Chapitre 4 Le Pont de la création
Pour se rendre à l'école, Axel devait passer sur le Pont de la Création, ainsi nommé parce qu'il avait été le premier à être construit sur Quies et avait, de ce fait, grandement contribué à la création de la ville. Tout de pierres construit, il semblait naturellement sorti d'une rive pour atteindre l'autre. Axel, comme tous les enfants de son âge, avait un temps cru qu'il s'agissait du pont par lequel les toutes premières créatures avaient gagné l'Univers Visible, en sortant des cavités naturelles situées sous celui-ci. A Quies, personne n'aurait jamais soutenu le contraire. Pour deux raisons. La première, tout n'était que légendes à Quies. L'origine de la cité, le vent froid de l'hiver, les ombres de la nuit, tout trouvait sa raison d'être dans les histoires que l'on se racontait pendant les longues soirées d'hiver. Pour les habitants de Quies et les Triverains en général, chaque animal, chaque phénomène, quel qu'il soit, chaque insecte, chaque forme et même chaque mot avait sa raison d'être.
Les histoires traduisaient cette raison d'être et l'importance de chaque élément au monde. Rien n'existait au monde qui ne trouvait sa place et son origine dans une histoire. C'était à tous et, en premier lieu, aux membres de la confrérie des Conteurs qu'il incombait de transmettre cette culture de légendes.
Il existait une seconde raison pour laquelle personne n'aurait jamais objecté quoi que ce soit aux fantaisistes légendes enfantines concernant les origines fabuleuses du Pont de la Création. Et cette raison révélait un autre aspect de la société des Triverains. Ceux-ci considéraient, en effet, qu'il importait que chaque individu découvre sa propre vérité. Au mieux pouvait-on laisser çà et là des indices. Tout au plus. Les enfants étaient les premiers protégés par ce droit à l'erreur. Leurs histoires presque sacrées.
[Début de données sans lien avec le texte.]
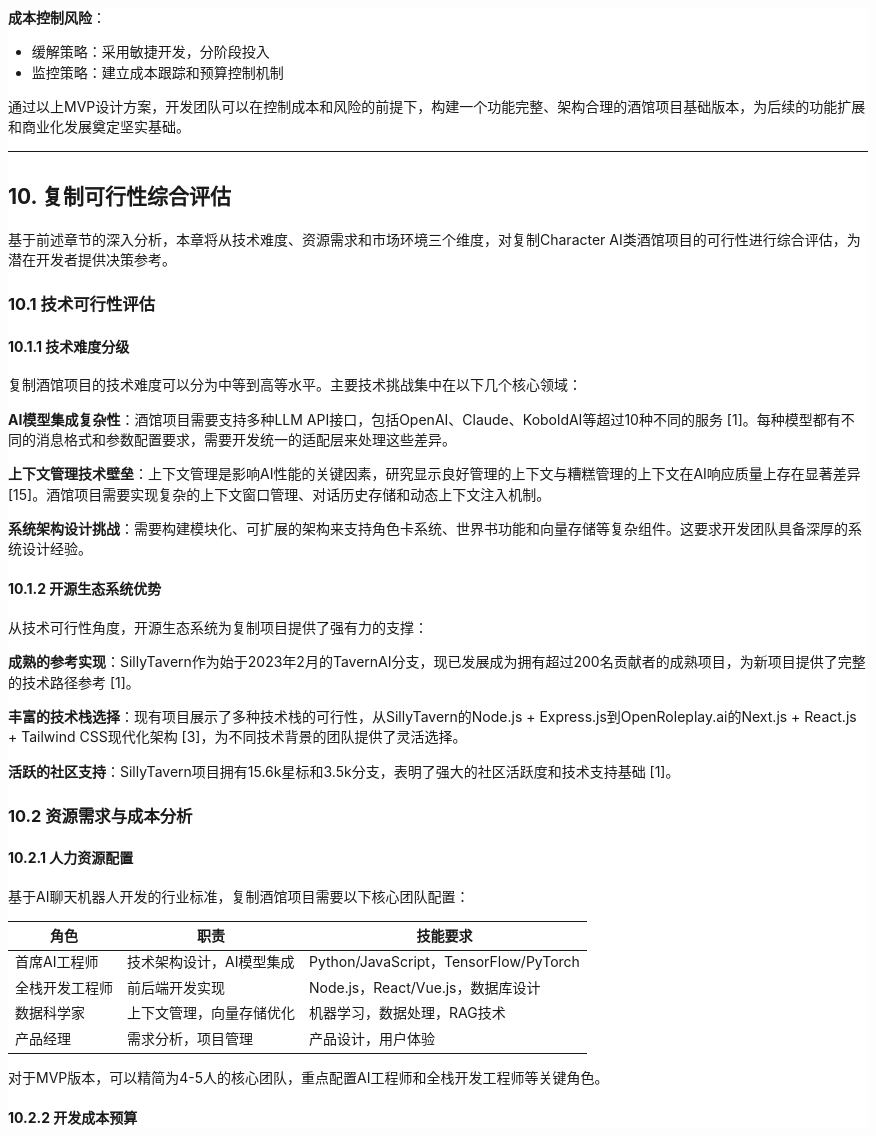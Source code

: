 **成本控制风险**：
- 缓解策略：采用敏捷开发，分阶段投入
- 监控策略：建立成本跟踪和预算控制机制

通过以上MVP设计方案，开发团队可以在控制成本和风险的前提下，构建一个功能完整、架构合理的酒馆项目基础版本，为后续的功能扩展和商业化发展奠定坚实基础。

---

## 10. 复制可行性综合评估

基于前述章节的深入分析，本章将从技术难度、资源需求和市场环境三个维度，对复制Character AI类酒馆项目的可行性进行综合评估，为潜在开发者提供决策参考。

### 10.1 技术可行性评估

#### 10.1.1 技术难度分级

复制酒馆项目的技术难度可以分为中等到高等水平。主要技术挑战集中在以下几个核心领域：

**AI模型集成复杂性**：酒馆项目需要支持多种LLM API接口，包括OpenAI、Claude、KoboldAI等超过10种不同的服务 [1]。每种模型都有不同的消息格式和参数配置要求，需要开发统一的适配层来处理这些差异。

**上下文管理技术壁垒**：上下文管理是影响AI性能的关键因素，研究显示良好管理的上下文与糟糕管理的上下文在AI响应质量上存在显著差异 [15]。酒馆项目需要实现复杂的上下文窗口管理、对话历史存储和动态上下文注入机制。

**系统架构设计挑战**：需要构建模块化、可扩展的架构来支持角色卡系统、世界书功能和向量存储等复杂组件。这要求开发团队具备深厚的系统设计经验。

#### 10.1.2 开源生态系统优势

从技术可行性角度，开源生态系统为复制项目提供了强有力的支撑：

**成熟的参考实现**：SillyTavern作为始于2023年2月的TavernAI分支，现已发展成为拥有超过200名贡献者的成熟项目，为新项目提供了完整的技术路径参考 [1]。

**丰富的技术栈选择**：现有项目展示了多种技术栈的可行性，从SillyTavern的Node.js + Express.js到OpenRoleplay.ai的Next.js + React.js + Tailwind CSS现代化架构 [3]，为不同技术背景的团队提供了灵活选择。

**活跃的社区支持**：SillyTavern项目拥有15.6k星标和3.5k分支，表明了强大的社区活跃度和技术支持基础 [1]。

### 10.2 资源需求与成本分析

#### 10.2.1 人力资源配置

基于AI聊天机器人开发的行业标准，复制酒馆项目需要以下核心团队配置：

| 角色 | 职责 | 技能要求 |
|------|------|----------|
| 首席AI工程师 | 技术架构设计，AI模型集成 | Python/JavaScript，TensorFlow/PyTorch |
| 全栈开发工程师 | 前后端开发实现 | Node.js，React/Vue.js，数据库设计 |
| 数据科学家 | 上下文管理，向量存储优化 | 机器学习，数据处理，RAG技术 |
| 产品经理 | 需求分析，项目管理 | 产品设计，用户体验 |

对于MVP版本，可以精简为4-5人的核心团队，重点配置AI工程师和全栈开发工程师等关键角色。

#### 10.2.2 开发成本预算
C'est ce qui rendait les Triverains si enclins à la suggestion, si attentifs aux langages, langage humain, langage animal et langage de toutes sortes. D'ailleurs, le mot triverain pour langage signifiait aussi choix et accomplissement.
Une confrérie incarnait cet aspect de la société des Trois Rivières : celle des Dicteurs. Convaincus du lien secret inaliénable entre les mots et la création du Monde, les membres de cette confrérie vouaient leur existence à comprendre leur langue depuis les origines, cherchant dans les liens étroits du langage les profondes connexions qui régissent les lois de la Nature. Les Dicteurs formaient une des Confréries les plus secrètes, ces membres étaient quelque chose entre linguistes et sorciers. On leur prêtait, en outre, des talents de puissants guérisseurs. On les disait aussi capables de donner des maux de tête insoutenables. Certains, rapportait la tradition populaire, possédaient cette faculté terrible de déclencher cancers et autres maladies incurables chez ceux dont ils voulaient se débarrasser.
Cette passion pour le langage avait rendu les Triverains naturellement aptes à maîtriser celui des autres peuples. Passion salvatrice car, ainsi donnait à l'entendre l'enseignement scolaire, le Monde des Trois Rivières ne disposait d'aucune défense naturelle. La capacité à entendre et utiliser la langue des autres peuples associée à la riche industrie de l'ensemble des confréries avait permis aux Triverains de survivre dans un univers hostile, essentiellement tourné vers la guerre, et même d'y prospérer.
C'est donc sur la rive nord du Pont de la Création qu'Axel attendait ses amis.